** Supplied material follows **
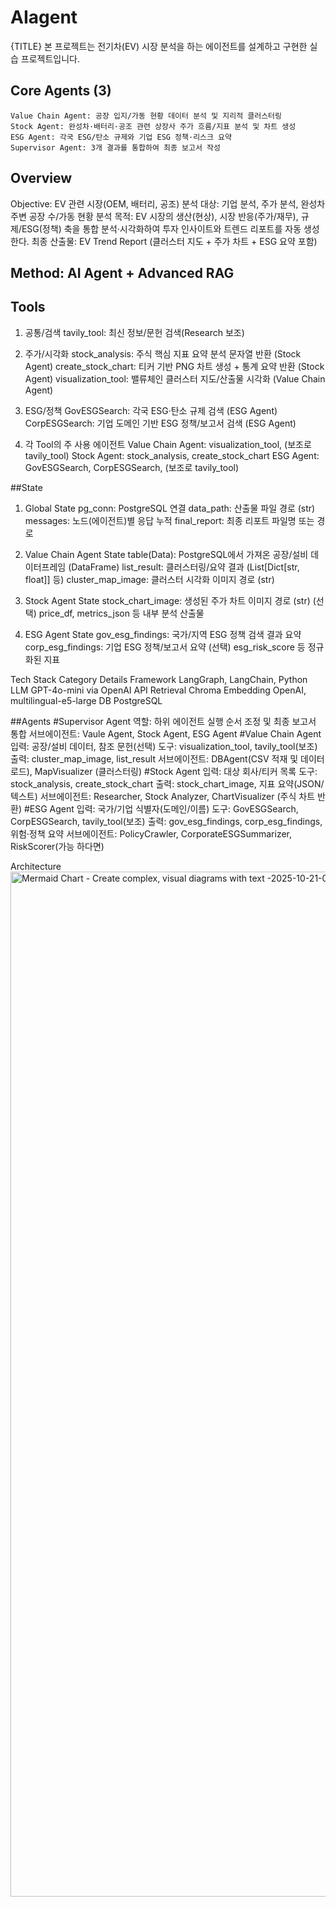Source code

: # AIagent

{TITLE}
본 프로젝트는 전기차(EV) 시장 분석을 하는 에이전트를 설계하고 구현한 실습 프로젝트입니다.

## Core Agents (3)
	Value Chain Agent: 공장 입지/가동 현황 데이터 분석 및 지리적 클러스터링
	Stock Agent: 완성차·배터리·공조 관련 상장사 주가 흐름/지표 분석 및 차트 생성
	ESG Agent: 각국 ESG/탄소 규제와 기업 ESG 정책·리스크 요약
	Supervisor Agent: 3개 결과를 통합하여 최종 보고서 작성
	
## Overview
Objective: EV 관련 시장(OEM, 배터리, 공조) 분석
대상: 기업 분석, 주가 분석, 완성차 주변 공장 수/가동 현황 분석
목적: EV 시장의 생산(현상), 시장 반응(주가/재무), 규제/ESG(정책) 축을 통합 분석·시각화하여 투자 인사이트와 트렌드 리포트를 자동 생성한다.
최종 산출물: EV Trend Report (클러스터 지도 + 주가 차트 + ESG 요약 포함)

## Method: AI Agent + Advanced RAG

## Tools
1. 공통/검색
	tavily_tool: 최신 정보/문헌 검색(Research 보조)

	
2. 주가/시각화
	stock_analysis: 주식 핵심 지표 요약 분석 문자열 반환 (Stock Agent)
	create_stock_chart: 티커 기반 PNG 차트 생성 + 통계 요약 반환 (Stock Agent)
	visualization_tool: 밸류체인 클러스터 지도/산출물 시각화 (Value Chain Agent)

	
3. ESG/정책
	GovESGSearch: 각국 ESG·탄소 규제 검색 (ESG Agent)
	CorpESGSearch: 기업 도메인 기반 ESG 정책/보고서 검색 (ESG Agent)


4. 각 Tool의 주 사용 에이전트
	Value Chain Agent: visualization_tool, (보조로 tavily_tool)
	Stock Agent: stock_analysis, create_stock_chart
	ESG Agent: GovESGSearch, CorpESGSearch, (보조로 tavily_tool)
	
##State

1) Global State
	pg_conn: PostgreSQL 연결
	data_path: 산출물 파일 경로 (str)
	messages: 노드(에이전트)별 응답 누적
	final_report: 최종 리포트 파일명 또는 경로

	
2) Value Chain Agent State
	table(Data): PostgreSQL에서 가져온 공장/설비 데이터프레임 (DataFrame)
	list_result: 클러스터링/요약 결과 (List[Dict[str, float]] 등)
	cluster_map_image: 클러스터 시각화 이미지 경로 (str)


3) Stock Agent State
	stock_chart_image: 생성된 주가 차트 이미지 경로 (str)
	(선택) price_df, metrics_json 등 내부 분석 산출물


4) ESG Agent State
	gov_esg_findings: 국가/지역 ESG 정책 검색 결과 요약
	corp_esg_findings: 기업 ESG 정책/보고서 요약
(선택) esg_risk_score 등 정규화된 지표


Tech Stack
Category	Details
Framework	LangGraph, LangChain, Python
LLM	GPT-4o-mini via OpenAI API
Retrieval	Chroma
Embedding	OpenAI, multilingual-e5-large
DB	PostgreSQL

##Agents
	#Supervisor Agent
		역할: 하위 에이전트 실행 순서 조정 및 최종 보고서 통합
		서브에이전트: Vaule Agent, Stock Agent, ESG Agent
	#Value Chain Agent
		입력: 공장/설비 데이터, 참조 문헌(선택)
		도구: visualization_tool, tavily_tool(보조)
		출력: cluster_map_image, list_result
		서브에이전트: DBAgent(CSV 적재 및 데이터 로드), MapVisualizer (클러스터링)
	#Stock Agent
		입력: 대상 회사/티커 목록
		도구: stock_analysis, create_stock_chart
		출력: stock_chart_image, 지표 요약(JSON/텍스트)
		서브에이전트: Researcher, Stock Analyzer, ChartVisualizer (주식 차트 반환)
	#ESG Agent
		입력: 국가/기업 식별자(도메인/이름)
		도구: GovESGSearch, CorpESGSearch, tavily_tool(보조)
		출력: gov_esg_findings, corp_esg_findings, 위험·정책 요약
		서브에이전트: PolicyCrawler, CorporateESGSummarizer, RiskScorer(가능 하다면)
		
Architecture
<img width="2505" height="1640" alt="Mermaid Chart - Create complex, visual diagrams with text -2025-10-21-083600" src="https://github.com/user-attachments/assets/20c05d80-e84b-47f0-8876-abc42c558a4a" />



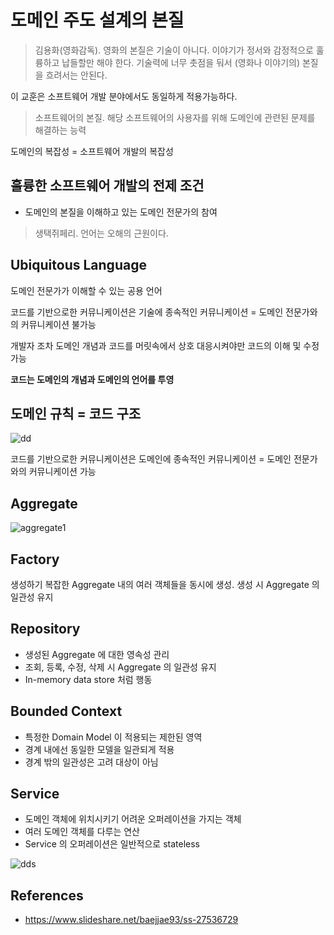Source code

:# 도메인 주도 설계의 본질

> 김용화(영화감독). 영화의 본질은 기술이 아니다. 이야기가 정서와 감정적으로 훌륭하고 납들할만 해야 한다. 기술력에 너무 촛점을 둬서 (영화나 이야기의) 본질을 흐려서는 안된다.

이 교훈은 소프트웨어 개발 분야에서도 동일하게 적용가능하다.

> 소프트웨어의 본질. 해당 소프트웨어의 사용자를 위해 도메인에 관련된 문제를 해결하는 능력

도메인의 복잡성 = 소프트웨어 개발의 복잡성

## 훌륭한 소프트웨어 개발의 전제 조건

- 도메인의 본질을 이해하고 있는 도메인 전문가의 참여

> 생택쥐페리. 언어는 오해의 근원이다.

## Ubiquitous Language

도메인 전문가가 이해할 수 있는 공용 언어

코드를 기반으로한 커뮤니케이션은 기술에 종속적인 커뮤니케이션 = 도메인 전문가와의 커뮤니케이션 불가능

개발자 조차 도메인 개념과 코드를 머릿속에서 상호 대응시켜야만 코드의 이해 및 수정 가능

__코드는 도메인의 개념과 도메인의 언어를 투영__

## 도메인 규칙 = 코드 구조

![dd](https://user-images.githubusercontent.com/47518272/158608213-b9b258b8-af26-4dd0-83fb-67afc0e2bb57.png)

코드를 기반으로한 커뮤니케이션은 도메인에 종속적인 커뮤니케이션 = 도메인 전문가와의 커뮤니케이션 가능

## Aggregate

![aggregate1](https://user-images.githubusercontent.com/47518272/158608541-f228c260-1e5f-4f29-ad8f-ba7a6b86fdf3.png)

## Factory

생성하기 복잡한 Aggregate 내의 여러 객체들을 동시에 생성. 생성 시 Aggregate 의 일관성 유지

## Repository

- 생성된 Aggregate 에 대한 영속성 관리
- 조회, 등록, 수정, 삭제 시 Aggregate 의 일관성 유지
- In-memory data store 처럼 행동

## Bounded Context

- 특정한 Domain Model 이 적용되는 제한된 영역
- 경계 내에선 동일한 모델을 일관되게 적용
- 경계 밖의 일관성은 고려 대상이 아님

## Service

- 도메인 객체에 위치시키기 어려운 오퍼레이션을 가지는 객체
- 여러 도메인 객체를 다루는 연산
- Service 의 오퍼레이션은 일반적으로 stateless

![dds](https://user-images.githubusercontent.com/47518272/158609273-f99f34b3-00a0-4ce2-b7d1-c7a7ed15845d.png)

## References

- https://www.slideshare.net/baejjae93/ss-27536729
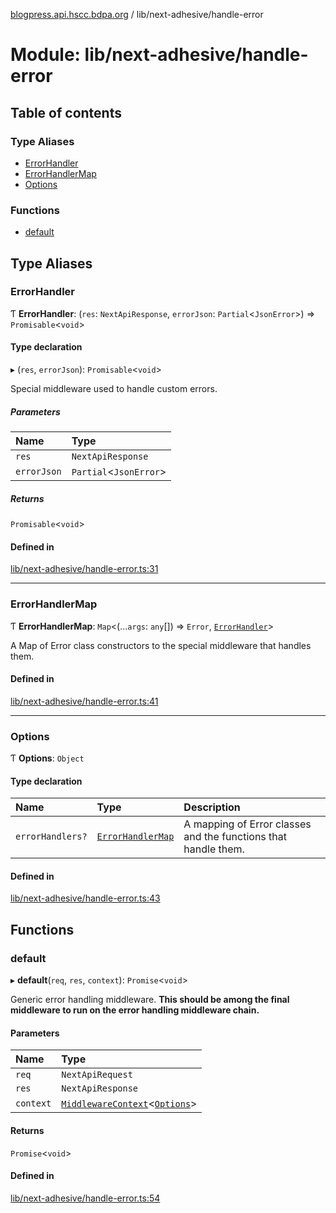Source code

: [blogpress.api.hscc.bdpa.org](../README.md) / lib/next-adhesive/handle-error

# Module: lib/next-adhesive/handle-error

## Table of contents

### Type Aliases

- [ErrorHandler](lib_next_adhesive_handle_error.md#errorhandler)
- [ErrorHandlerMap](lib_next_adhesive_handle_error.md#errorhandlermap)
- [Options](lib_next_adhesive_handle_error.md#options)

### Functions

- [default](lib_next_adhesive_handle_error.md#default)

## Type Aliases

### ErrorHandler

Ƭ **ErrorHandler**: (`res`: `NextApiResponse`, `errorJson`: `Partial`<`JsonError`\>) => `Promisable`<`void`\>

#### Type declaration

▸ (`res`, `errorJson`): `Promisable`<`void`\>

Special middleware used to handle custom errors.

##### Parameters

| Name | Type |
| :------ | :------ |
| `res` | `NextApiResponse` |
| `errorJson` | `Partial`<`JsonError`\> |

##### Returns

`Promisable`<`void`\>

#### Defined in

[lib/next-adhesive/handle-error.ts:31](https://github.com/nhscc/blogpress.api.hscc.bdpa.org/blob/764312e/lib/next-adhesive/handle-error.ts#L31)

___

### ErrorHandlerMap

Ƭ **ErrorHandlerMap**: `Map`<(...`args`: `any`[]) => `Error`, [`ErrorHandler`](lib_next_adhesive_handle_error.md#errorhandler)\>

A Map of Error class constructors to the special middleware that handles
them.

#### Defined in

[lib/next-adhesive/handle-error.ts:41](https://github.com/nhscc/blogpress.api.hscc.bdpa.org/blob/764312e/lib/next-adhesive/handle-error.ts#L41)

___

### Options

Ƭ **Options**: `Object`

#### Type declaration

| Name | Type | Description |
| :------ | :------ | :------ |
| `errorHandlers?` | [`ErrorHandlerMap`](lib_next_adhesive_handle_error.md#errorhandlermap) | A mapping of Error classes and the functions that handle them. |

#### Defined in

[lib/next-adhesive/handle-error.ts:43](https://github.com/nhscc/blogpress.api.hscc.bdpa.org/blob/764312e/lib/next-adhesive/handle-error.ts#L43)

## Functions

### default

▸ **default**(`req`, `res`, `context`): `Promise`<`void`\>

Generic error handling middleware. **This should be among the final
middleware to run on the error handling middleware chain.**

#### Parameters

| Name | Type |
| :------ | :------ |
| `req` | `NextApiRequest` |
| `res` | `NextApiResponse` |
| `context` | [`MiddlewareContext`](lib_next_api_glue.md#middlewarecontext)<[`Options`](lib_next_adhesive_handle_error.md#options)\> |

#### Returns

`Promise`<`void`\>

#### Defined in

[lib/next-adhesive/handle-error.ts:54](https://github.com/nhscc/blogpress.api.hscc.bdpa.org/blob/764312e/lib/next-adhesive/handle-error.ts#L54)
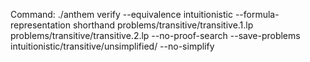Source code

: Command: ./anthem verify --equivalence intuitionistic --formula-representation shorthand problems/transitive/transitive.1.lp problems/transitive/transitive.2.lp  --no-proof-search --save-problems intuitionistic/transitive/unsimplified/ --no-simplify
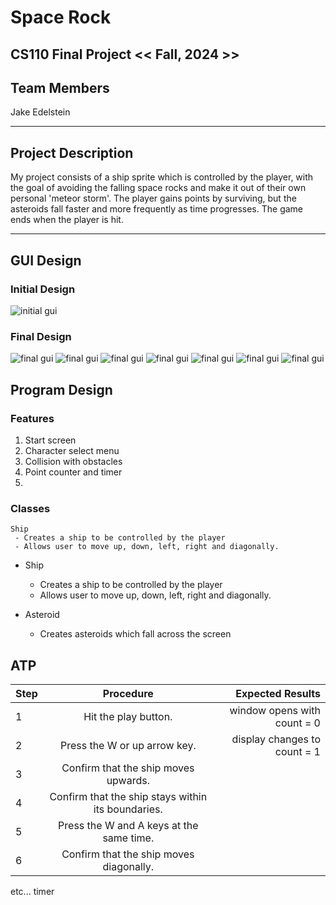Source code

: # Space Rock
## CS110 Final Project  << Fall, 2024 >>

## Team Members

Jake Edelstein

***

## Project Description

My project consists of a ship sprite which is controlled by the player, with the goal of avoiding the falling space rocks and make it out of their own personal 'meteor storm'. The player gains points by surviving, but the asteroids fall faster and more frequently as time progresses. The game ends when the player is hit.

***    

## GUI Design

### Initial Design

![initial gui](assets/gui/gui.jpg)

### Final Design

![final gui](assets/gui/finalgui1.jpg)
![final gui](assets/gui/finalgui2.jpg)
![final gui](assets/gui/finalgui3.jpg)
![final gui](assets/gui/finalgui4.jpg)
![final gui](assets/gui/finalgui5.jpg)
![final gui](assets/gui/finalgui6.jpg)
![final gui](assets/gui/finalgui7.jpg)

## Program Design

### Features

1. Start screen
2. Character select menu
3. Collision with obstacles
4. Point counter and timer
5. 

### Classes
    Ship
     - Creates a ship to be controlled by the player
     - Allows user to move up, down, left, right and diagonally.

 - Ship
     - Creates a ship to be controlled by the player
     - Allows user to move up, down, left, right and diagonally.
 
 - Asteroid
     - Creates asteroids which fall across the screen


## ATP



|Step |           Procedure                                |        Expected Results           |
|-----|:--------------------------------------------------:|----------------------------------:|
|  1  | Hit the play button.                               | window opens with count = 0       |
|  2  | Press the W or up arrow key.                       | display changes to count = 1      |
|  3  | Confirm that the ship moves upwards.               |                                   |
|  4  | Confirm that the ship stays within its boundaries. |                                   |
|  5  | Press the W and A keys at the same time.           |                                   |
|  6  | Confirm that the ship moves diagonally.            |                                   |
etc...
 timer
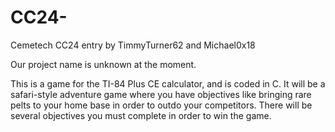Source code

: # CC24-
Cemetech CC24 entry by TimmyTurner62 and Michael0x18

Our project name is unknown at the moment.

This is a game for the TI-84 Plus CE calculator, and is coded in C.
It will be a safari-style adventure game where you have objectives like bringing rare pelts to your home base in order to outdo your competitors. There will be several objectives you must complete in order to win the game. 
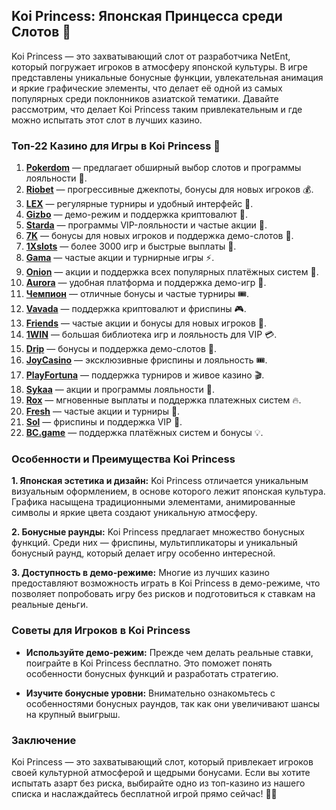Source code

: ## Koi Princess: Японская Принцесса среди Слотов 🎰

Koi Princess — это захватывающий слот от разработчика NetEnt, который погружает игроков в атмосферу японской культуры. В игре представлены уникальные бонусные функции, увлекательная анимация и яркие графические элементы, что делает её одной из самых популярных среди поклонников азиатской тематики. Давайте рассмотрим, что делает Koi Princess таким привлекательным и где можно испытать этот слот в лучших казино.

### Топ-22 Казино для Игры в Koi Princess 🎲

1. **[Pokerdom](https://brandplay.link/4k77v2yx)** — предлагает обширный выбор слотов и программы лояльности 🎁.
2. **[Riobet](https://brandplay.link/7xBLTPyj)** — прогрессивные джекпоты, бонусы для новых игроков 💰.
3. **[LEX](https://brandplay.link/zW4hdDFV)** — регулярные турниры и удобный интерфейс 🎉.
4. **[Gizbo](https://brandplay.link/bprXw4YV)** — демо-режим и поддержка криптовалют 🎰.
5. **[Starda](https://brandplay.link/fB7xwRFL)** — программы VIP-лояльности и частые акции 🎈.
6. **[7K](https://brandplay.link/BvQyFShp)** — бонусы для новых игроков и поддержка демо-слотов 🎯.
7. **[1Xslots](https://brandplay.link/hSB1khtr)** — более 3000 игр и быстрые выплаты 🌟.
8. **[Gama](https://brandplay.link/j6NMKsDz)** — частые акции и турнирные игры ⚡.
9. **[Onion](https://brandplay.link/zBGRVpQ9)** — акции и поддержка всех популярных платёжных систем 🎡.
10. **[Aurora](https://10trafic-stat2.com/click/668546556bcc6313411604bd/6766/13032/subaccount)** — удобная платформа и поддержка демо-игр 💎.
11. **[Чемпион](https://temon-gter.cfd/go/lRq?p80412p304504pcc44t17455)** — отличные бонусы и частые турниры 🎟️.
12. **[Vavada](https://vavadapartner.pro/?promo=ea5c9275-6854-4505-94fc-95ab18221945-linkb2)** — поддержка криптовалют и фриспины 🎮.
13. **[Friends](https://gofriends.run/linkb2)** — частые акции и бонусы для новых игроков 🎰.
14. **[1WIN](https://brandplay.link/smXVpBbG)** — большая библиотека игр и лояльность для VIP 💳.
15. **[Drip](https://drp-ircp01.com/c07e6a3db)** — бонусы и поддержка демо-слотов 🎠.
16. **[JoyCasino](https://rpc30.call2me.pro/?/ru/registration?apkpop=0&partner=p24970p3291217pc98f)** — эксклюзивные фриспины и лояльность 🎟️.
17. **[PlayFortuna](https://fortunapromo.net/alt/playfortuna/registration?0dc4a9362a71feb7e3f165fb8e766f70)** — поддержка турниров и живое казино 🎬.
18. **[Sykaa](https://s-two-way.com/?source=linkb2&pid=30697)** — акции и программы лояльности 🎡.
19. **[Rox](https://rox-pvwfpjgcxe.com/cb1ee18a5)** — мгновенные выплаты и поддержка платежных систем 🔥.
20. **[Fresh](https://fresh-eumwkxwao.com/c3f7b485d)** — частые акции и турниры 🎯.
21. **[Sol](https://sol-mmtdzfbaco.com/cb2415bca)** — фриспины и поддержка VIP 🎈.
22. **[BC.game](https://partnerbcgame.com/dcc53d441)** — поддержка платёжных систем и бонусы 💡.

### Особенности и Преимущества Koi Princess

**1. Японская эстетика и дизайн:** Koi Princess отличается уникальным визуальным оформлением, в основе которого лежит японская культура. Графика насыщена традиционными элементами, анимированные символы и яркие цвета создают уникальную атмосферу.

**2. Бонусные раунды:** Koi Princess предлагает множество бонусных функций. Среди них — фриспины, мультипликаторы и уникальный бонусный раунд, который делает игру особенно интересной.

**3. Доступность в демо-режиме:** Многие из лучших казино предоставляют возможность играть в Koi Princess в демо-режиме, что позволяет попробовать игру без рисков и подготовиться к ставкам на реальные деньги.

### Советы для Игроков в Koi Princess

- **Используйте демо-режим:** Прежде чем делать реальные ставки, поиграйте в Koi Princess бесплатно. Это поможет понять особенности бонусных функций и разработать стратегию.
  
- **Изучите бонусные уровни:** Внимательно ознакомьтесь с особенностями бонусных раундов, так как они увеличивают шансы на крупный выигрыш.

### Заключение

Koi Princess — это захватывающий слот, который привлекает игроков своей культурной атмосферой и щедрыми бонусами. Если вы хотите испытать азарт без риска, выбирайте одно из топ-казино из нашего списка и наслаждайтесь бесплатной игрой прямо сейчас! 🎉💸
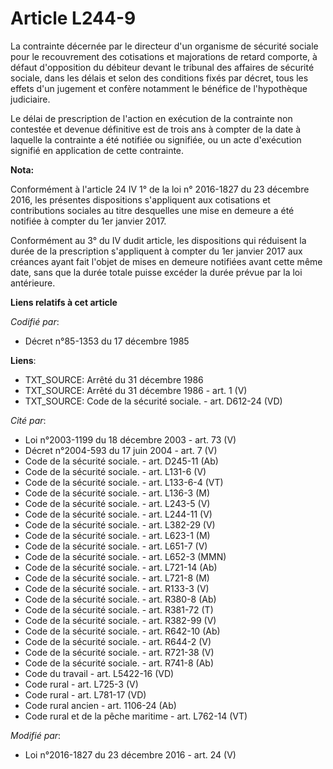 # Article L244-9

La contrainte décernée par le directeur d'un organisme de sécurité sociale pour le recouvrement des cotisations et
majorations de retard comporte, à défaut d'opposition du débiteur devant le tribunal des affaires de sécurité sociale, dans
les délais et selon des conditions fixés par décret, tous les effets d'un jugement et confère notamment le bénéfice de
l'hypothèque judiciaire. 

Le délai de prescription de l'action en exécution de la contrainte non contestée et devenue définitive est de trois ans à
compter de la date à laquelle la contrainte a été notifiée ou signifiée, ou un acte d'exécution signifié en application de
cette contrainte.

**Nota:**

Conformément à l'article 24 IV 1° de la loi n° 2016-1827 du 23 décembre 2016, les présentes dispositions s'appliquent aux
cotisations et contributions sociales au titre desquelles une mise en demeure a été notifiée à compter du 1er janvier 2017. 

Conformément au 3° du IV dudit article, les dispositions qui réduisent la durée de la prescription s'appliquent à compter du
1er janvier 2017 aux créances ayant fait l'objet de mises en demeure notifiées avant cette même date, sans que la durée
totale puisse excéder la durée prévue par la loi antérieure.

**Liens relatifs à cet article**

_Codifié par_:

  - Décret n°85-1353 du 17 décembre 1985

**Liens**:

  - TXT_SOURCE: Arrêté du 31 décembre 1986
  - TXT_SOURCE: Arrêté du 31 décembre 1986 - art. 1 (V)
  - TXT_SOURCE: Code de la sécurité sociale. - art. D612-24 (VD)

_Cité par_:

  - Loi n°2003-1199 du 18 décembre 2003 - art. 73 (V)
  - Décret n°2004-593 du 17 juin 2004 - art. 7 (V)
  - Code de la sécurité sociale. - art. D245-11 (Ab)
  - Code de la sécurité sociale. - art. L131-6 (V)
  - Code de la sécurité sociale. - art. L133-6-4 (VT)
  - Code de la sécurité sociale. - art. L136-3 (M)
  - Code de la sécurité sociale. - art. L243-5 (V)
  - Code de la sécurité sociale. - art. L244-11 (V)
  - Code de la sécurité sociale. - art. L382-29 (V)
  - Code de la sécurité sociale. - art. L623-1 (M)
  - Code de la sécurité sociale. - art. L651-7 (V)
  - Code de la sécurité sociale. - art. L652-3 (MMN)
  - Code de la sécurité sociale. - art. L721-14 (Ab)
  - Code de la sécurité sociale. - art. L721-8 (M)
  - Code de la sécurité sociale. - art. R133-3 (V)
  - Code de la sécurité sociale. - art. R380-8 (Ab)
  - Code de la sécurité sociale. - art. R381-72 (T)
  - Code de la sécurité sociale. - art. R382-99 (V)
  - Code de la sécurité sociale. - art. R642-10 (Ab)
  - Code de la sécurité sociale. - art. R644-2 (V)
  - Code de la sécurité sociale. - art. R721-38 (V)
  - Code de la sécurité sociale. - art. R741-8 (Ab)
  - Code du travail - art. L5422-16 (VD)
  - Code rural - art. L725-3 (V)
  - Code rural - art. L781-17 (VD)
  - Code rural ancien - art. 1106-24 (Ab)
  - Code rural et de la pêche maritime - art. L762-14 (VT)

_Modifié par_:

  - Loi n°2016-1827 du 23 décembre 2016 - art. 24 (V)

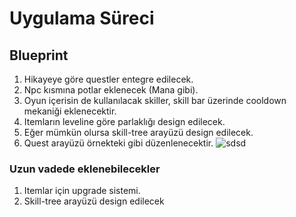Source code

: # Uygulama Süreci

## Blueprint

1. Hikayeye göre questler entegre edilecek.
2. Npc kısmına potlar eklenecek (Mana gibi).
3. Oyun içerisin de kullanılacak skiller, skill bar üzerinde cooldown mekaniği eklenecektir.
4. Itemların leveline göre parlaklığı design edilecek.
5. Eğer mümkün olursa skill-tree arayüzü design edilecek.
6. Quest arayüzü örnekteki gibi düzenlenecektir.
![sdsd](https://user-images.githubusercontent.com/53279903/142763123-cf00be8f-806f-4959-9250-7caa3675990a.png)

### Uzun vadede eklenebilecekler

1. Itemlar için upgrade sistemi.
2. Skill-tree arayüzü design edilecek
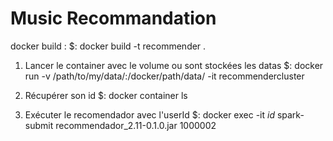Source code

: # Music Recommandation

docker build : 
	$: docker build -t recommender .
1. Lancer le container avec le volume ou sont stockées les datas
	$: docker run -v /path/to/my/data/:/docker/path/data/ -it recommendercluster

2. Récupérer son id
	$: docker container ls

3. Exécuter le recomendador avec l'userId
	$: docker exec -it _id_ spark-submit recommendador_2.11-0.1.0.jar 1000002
** End of Supplied material **
Retype only the stretch of lines above starting at the one with "- Loi n°2003-1199" and stopping at the one with "- Code de la sécurité sociale. - art. L136-3", exactly as written, with both kept.

§ **Response below**
  - Loi n°2003-1199 du 18 décembre 2003 - art. 73 (V)
  - Décret n°2004-593 du 17 juin 2004 - art. 7 (V)
  - Code de la sécurité sociale. - art. D245-11 (Ab)
  - Code de la sécurité sociale. - art. L131-6 (V)
  - Code de la sécurité sociale. - art. L133-6-4 (VT)
  - Code de la sécurité sociale. - art. L136-3 (M)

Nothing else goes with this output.